Tra gli oltre 1250 eventi e spettacoli presenti nel catalogo della piattaforma possiamo trovare anche la Madonna di Senigallia di Piero della Francesca, oggi conservata nelle sale espositive della Galleria Nazionale delle Marche, ospitata all’interno del Palazzo Ducale di Urbino.

Madonna di Senigallia, Piero della Francesca, 1470-1485, olio su tavola, Galleria Nazionale delle Marche – Urbino

Nel terzo episodio della webserie “Il Museo si racconta”, il Direttore della Galleria Nazionale, Luigi Gallo, ci illustra la splendida “Madonna di Senigallia” di Piero della Francesca, restaurata nel 2001 dall’Istituto Superiore per la Conservazione e il Restauro.
In quell’occasione l’opera, considerata uno dei dipinti più celebri di Piero della Francesca, fece ritorno nella sua città natale, Senigallia, e venne esposta dal 18 giugno al 10 luglio all’interno del piano nobile della Rocca Roveresca, in un percorso studiato per avvicinare il visitatore all’opera raccogliendo, stanza dopo stanza, diversi elementi e chiavi di lettura.

La “Madonna di Senigallia”, custodita per secoli nella chiesa di Santa Maria delle Grazie e trasferita poi nel 1917 al Palazzo Ducale di Urbino, pare essere stata commissionata a Piero della Francesca da Giovanna da Montefeltro e Giovanni della Rovere in occasione del loro matrimonio nel 1478. Per altri il dipinto potrebbe invece essere un dono di Federico da Montefeltro in punto di morte alla figlia Giovanna e per altri ancora l’opera fu voluta dal Duca di Urbino per rievocare, con presagi di lutto e allusioni alla Passione di Cristo, l’amata moglie Battista Sforza, morta prematuramente.
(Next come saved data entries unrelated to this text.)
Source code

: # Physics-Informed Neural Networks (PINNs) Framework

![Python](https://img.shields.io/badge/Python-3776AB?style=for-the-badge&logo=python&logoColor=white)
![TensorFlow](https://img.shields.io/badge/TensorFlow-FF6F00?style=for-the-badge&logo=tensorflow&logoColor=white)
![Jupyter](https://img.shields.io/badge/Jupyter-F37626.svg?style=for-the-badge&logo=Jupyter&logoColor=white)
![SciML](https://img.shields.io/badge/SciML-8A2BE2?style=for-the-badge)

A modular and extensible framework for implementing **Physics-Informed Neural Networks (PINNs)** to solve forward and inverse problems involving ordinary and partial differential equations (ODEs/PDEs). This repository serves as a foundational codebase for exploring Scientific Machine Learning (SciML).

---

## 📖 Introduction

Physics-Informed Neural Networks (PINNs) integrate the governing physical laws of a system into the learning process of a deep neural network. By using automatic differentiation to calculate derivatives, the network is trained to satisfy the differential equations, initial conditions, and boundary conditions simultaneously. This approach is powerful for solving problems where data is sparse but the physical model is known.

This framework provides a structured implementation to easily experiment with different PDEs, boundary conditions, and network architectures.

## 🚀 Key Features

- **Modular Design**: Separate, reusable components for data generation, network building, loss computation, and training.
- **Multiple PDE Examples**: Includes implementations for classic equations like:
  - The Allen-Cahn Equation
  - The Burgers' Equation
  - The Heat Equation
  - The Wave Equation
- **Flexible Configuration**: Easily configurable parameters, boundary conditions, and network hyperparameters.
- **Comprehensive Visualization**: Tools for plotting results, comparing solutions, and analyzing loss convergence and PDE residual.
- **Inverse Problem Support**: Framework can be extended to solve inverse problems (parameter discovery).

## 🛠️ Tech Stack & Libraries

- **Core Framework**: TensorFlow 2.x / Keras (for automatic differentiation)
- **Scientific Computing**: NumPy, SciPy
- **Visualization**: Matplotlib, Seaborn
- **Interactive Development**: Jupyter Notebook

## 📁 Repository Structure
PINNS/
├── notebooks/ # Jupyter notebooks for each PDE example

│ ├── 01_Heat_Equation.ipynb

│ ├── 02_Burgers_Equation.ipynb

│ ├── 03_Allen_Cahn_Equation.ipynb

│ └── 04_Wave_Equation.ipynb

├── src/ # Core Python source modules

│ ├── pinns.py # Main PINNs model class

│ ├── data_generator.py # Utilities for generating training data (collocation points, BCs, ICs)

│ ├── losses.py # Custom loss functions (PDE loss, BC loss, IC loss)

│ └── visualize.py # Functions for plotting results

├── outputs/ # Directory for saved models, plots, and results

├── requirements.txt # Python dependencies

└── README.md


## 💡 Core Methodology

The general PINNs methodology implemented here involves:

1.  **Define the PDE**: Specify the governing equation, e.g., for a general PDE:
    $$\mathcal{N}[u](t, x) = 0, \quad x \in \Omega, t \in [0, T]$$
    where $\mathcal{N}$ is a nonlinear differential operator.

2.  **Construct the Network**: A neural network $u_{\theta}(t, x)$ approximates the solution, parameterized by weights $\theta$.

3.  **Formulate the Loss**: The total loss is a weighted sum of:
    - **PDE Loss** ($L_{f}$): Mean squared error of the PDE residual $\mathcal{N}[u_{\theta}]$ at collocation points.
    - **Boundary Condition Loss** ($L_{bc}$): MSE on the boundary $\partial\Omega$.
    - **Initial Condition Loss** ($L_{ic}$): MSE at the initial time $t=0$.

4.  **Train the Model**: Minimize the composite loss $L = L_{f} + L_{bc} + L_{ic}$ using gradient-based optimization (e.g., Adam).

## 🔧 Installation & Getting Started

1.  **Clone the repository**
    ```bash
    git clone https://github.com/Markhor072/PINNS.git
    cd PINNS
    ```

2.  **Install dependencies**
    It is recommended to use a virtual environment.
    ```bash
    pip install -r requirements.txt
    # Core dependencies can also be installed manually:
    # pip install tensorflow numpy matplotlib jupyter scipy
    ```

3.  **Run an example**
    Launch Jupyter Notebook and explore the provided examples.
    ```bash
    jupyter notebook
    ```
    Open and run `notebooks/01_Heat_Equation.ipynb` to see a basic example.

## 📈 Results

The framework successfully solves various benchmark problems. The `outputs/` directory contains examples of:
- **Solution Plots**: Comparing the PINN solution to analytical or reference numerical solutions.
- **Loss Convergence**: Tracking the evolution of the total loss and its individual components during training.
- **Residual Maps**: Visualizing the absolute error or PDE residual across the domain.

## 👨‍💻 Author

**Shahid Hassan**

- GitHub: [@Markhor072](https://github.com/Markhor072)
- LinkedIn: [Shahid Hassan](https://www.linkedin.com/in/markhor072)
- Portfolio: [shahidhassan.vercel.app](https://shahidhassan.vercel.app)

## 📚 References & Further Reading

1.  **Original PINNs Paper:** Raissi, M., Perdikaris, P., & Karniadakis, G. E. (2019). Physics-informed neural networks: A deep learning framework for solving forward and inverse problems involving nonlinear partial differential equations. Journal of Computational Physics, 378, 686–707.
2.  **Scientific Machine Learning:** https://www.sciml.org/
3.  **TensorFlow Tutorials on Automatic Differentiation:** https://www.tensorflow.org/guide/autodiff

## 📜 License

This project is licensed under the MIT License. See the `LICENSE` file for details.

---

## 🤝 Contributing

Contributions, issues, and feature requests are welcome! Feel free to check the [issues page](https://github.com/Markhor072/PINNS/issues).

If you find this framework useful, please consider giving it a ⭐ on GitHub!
Quest’ultima tesi è autorevolmente sostenuta anche da Maria Grazia Cardi Duprè del Poggetto, la quale riconosce nelle travature lignee della stanza retrostante le figure dipinte l’interno del Palazzo di Gubbio, dimora prediletta di Battista Sforza.

La mostra senigalliese venne allora intitolata “La luce e il mistero” proprio per quel senso della luce che resta uno degli aspetti più affascinanti e innovativi dell’esperienza artistica di Piero della Francesca, una sintesi perfetta tra la pittura luminosa e chiara appresa a Firenze dal grande Domenico Veneziano, in cui la luce nasce dall’impasto cromatico del colore e si integra con armonia al disegno, e la cultura fiamminga, incontrata ad Urbino e a Ferrara, caratterizzata per quell’uso della pittura ad olio che permette un controllo più raffinato della luce.
Così il grande critico d’arte Roberto Longhi parlava di Piero della Francesca cercando di spiegare quel suo modo di costruire le immagini con il colore e il colore con la luce:
“Sembrano, in Piero, i colori nascere per la prima volta come elementi di un’invenzione del mondo”.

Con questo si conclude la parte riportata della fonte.